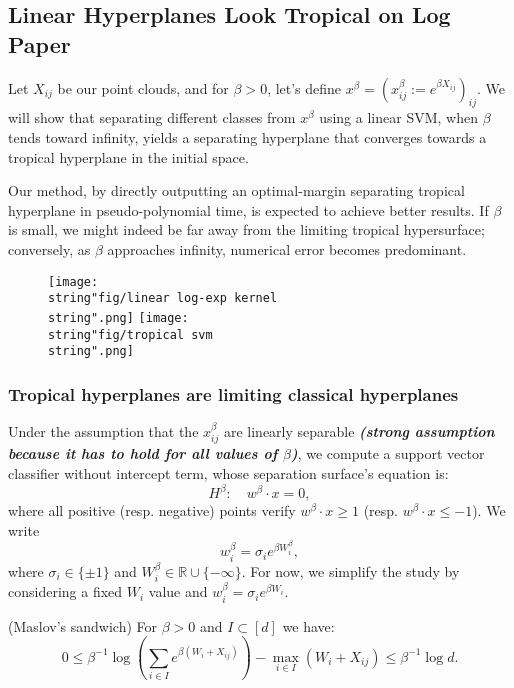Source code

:
\newpage
\subsection{Linear Hyperplanes Look Tropical on Log Paper}

Let $X_{ij}$ be our point clouds, and for $\beta>0$, let's define
$x^{\beta}=(x_{ij}^{\beta}:=e^{\beta X_{ij}})_{ij}$. We will show
that separating different classes from $x^{\beta}$ using a linear
SVM, when $\beta$ tends toward infinity, yields a separating hyperplane
that converges towards a tropical hyperplane in the initial space.

Our method, by directly outputting an optimal-margin separating tropical
hyperplane in pseudo-polynomial time, is expected to achieve better
results. If $\beta$ is small, we might indeed be far away from the
limiting tropical hypersurface; conversely, as $\beta$ approaches
infinity, numerical error becomes predominant.

\begin{figure}[h]
\centering \texttt{[image: \\string"fig/linear log-exp kernel\\string".png]}
\texttt{[image: \\string"fig/tropical svm\\string".png]} 
\end{figure}


\subsubsection{Tropical hyperplanes are limiting classical hyperplanes}

Under the assumption that the $x_{ij}^{\beta}$ are linearly separable
\textbf{\emph{(strong assumption because it has to hold for all values
of $\beta$)}}, we compute a support vector classifier without intercept
term, whose separation surface's equation is: 
\[
H^{\beta}:\quad w^{\beta}\cdot x=0,
\]
where all positive (resp. negative) points verify $w^{\beta}\cdot x\ge1$
(resp. $w^{\beta}\cdot x\le-1$). We write 
\[
w_{i}^{\beta}=\sigma_{i}e^{\beta W_{i}^{\beta}},
\]
where $\sigma_{i}\in\{\pm1\}$ and $W_{i}^{\beta}\in\mathbb{R}\cup\{-\infty\}$.
For now, we simplify the study by considering a fixed $W_{i}$ value
and $w_{i}^{\beta}=\sigma_{i}e^{\beta W_{i}}$. 
\begin{lem}
(Maslov's sandwich) For $\beta>0$ and $I\subset[d]$ we have: 
\[
0\leq\beta^{-1}\log\left(\sum_{i\in I}e^{\beta(W_{i}+X_{ij})}\right)-\max_{i\in I}(W_{i}+X_{ij})\le\beta^{-1}\log d.
\]
\end{lem}

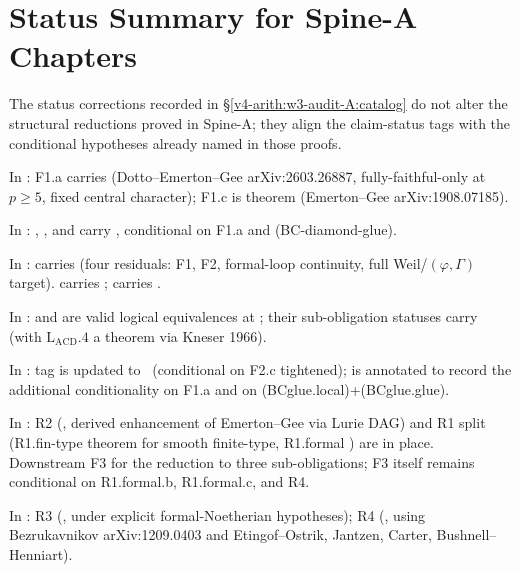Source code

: \section{Status Summary for Spine-A Chapters}
\label{v4-arith:w3-audit-A:summary}

The status corrections recorded in \S\ref{v4-arith:w3-audit-A:catalog}
do not alter the structural reductions proved in Spine-A; they
align the claim-status tags with the conditional hypotheses already
named in those proofs.

In : F1.a carries \ClaimStatusNeedsVerification
(Dotto--Emerton--Gee arXiv:2603.26887, fully-faithful-only at \(p\geq 5\),
fixed central character); F1.c is theorem (Emerton--Gee arXiv:1908.07185).

In : ,
, and 
carry \ClaimStatusNeedsVerification, conditional on F1.a and (BC-diamond-glue).

In :  carries
\ClaimStatusConjectured (four residuals: F1, F2, formal-loop continuity,
full Weil/\((\varphi,\Gamma)\) target).
 carries
\ClaimStatusNeedsVerification;
 carries
\ClaimStatusConjectured.

In :  and
 are valid logical equivalences
at \ClaimStatusProvedHere; their sub-obligation statuses carry
\ClaimStatusConjectured (with \(\mathrm{L}_{\mathrm{ACD}}.4\) a theorem
via Kneser 1966).

In : 
tag is updated to \ClaimStatusProvedHereConditional\ (conditional on
F2.c tightened);  is annotated
to record the additional conditionality on F1.a and on
(BCglue.local)+(BCglue.glue).

In : R2 (\ClaimStatusProvedHere, derived
enhancement of Emerton--Gee via Lurie DAG) and R1 split
(R1.fin-type theorem for smooth finite-type, R1.formal
\ClaimStatusConjectured) are in place. Downstream F3
\ClaimStatusProvedHere for the reduction to three sub-obligations;
F3 itself remains conditional on R1.formal.b, R1.formal.c, and R4.

In : R3 (\ClaimStatusProvedHere,
under explicit formal-Noetherian hypotheses); R4
(\ClaimStatusNeedsVerification, using Bezrukavnikov arXiv:1209.0403
and Etingof--Ostrik, Jantzen, Carter, Bushnell--Henniart).

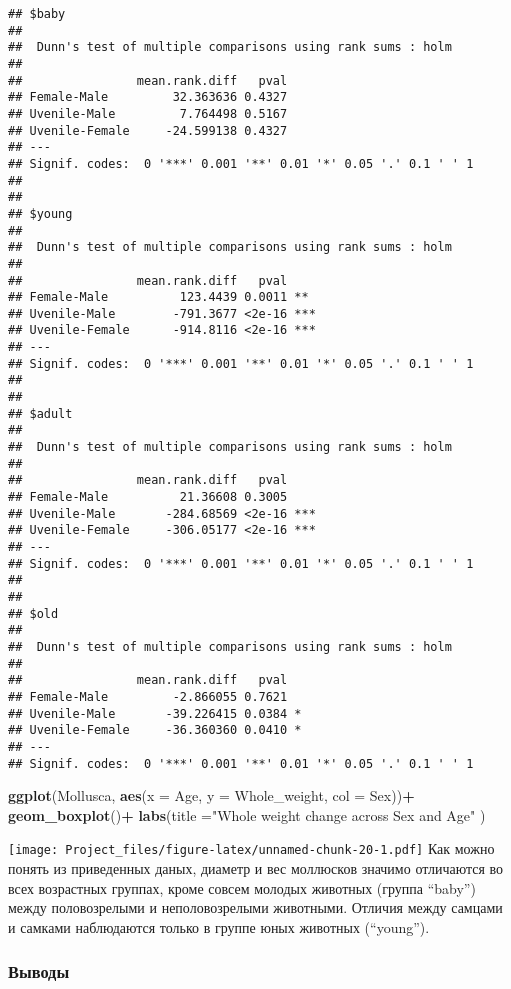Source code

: \documentclass[]{article}
\newenvironment{Shaded}{\begin{snugshade}}{\end{snugshade}}
\newcommand{\DataTypeTok}[1]{\textcolor[rgb]{0.13,0.29,0.53}{#1}}
\newcommand{\KeywordTok}[1]{\textcolor[rgb]{0.13,0.29,0.53}{\textbf{#1}}}
\newcommand{\NormalTok}[1]{#1}
\newcommand{\OperatorTok}[1]{\textcolor[rgb]{0.81,0.36,0.00}{\textbf{#1}}}
\newcommand{\StringTok}[1]{\textcolor[rgb]{0.31,0.60,0.02}{#1}}
\begin{document}
\begin{verbatim}
## $baby
## 
##  Dunn's test of multiple comparisons using rank sums : holm  
## 
##                mean.rank.diff   pval    
## Female-Male         32.363636 0.4327    
## Uvenile-Male         7.764498 0.5167    
## Uvenile-Female     -24.599138 0.4327    
## ---
## Signif. codes:  0 '***' 0.001 '**' 0.01 '*' 0.05 '.' 0.1 ' ' 1
## 
## 
## $young
## 
##  Dunn's test of multiple comparisons using rank sums : holm  
## 
##                mean.rank.diff   pval    
## Female-Male          123.4439 0.0011 ** 
## Uvenile-Male        -791.3677 <2e-16 ***
## Uvenile-Female      -914.8116 <2e-16 ***
## ---
## Signif. codes:  0 '***' 0.001 '**' 0.01 '*' 0.05 '.' 0.1 ' ' 1
## 
## 
## $adult
## 
##  Dunn's test of multiple comparisons using rank sums : holm  
## 
##                mean.rank.diff   pval    
## Female-Male          21.36608 0.3005    
## Uvenile-Male       -284.68569 <2e-16 ***
## Uvenile-Female     -306.05177 <2e-16 ***
## ---
## Signif. codes:  0 '***' 0.001 '**' 0.01 '*' 0.05 '.' 0.1 ' ' 1
## 
## 
## $old
## 
##  Dunn's test of multiple comparisons using rank sums : holm  
## 
##                mean.rank.diff   pval    
## Female-Male         -2.866055 0.7621    
## Uvenile-Male       -39.226415 0.0384 *  
## Uvenile-Female     -36.360360 0.0410 *  
## ---
## Signif. codes:  0 '***' 0.001 '**' 0.01 '*' 0.05 '.' 0.1 ' ' 1
\end{verbatim}

\begin{Shaded}
\begin{Highlighting}[]
\KeywordTok{ggplot}\NormalTok{(Mollusca, }\KeywordTok{aes}\NormalTok{(}\DataTypeTok{x =}\NormalTok{ Age, }\DataTypeTok{y =}\NormalTok{ Whole_weight, }\DataTypeTok{col =}\NormalTok{ Sex))}\OperatorTok{+}
\StringTok{   }\KeywordTok{geom_boxplot}\NormalTok{()}\OperatorTok{+}
\StringTok{   }\KeywordTok{labs}\NormalTok{(}\DataTypeTok{title =}\StringTok{"Whole weight change across Sex and Age"}\NormalTok{ )}
\end{Highlighting}
\end{Shaded}

\texttt{[image: Project\_files/figure-latex/unnamed-chunk-20-1.pdf]} Как
можно понять из приведенных даных, диаметр и вес моллюсков значимо
отличаются во всех возрастных группах, кроме совсем молодых животных
(группа ``baby'') между половозрелыми и неполовозрелыми животными.
Отличия между самцами и самками наблюдаются только в группе юных
животных (``young'').

\hypertarget{ux432ux44bux432ux43eux434ux44b}{%
\subsubsection{Выводы}\label{ux432ux44bux432ux43eux434ux44b}}
\end{document}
⁂
*Task*
Look through the material above and work out how many of its lines contain "infinity". State the number only.

*Solution to this exercise*
2